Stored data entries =

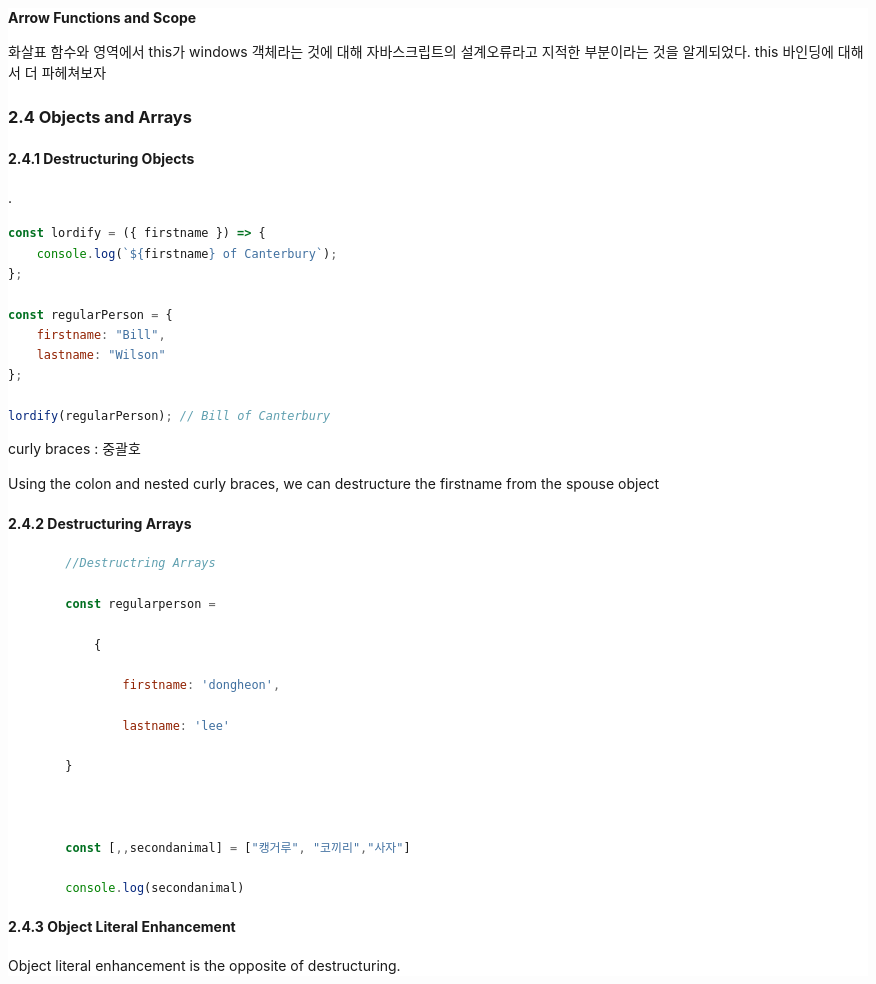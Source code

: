 **Arrow Functions and Scope**


화살표 함수와 영역에서
this가 windows 객체라는 것에 대해
자바스크립트의 설계오류라고 지적한 부분이라는 것을 알게되었다.
this 바인딩에 대해서 더 파헤쳐보자


### 2.4 Objects and Arrays
#### 2.4.1 Destructuring Objects

.

```javascript
const lordify = ({ firstname }) => { 
	console.log(`${firstname} of Canterbury`);
}; 
	
const regularPerson = { 
	firstname: "Bill", 
	lastname: "Wilson" 
}; 

lordify(regularPerson); // Bill of Canterbury
```
curly braces : 중괄호 

Using the colon and nested curly braces, we can destructure the firstname from the spouse object

#### 2.4.2 Destructuring Arrays
```javascript
        //Destructring Arrays

        const regularperson =

            {

                firstname: 'dongheon',

                lastname: 'lee'

        }

  

        const [,,secondanimal] = ["캥거루", "코끼리","사자"]

        console.log(secondanimal)
```


#### 2.4.3 Object Literal Enhancement
Object literal enhancement is the opposite of destructuring.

Activity =
The copy you write must hold every record verbatim and none of the pictures.

Solution for this exercise =
Source code

: **Arrow Functions and Scope**


화살표 함수와 영역에서
this가 windows 객체라는 것에 대해
자바스크립트의 설계오류라고 지적한 부분이라는 것을 알게되었다.
this 바인딩에 대해서 더 파헤쳐보자


### 2.4 Objects and Arrays
#### 2.4.1 Destructuring Objects

.

```javascript
const lordify = ({ firstname }) => { 
	console.log(`${firstname} of Canterbury`);
}; 
	
const regularPerson = { 
	firstname: "Bill", 
	lastname: "Wilson" 
}; 

lordify(regularPerson); // Bill of Canterbury
```
curly braces : 중괄호 

Using the colon and nested curly braces, we can destructure the firstname from the spouse object

#### 2.4.2 Destructuring Arrays
```javascript
        //Destructring Arrays

        const regularperson =

            {

                firstname: 'dongheon',

                lastname: 'lee'

        }

  

        const [,,secondanimal] = ["캥거루", "코끼리","사자"]

        console.log(secondanimal)
```


#### 2.4.3 Object Literal Enhancement
Object literal enhancement is the opposite of destructuring.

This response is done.